About this exercise
Search the entries for the word "Handle". Copy each line in which it is found.

Dataset items:
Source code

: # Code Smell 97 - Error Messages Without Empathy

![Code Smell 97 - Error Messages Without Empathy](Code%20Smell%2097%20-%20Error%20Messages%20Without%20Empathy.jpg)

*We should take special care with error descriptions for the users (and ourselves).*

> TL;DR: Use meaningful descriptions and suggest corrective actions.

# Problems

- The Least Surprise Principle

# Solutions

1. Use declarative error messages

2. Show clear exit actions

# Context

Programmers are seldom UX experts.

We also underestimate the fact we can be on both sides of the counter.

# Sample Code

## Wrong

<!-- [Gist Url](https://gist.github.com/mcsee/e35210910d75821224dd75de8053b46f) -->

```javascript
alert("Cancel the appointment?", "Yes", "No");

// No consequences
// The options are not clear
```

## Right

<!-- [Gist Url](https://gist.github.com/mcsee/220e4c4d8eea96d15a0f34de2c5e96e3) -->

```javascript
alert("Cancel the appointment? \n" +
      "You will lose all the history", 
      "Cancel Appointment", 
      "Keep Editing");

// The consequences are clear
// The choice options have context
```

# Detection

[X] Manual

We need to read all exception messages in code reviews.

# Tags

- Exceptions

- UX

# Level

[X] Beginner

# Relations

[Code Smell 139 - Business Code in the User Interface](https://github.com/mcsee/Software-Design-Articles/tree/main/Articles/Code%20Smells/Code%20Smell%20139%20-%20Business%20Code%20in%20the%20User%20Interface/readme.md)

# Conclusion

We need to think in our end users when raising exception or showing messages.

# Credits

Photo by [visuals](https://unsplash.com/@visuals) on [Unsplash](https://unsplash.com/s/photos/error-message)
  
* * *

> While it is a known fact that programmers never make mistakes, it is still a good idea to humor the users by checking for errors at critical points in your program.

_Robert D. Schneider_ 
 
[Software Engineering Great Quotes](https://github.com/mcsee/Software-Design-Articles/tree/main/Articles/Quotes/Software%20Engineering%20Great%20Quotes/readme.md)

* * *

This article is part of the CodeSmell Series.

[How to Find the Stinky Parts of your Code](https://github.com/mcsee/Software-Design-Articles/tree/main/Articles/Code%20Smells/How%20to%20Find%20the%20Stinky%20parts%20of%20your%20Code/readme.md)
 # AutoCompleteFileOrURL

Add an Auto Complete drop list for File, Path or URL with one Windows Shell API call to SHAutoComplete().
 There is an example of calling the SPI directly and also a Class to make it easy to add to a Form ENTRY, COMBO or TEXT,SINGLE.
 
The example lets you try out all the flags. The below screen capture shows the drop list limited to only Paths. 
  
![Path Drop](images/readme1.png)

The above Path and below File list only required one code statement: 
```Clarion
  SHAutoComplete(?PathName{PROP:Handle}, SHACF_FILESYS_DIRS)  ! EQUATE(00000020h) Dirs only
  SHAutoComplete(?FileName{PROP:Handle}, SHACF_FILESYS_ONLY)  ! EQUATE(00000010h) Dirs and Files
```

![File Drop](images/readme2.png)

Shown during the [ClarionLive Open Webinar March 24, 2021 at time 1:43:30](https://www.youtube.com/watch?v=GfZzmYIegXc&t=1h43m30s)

Task response
  SHAutoComplete(?PathName{PROP:Handle}, SHACF_FILESYS_DIRS)  ! EQUATE(00000020h) Dirs only
  SHAutoComplete(?FileName{PROP:Handle}, SHACF_FILESYS_ONLY)  ! EQUATE(00000010h) Dirs and Files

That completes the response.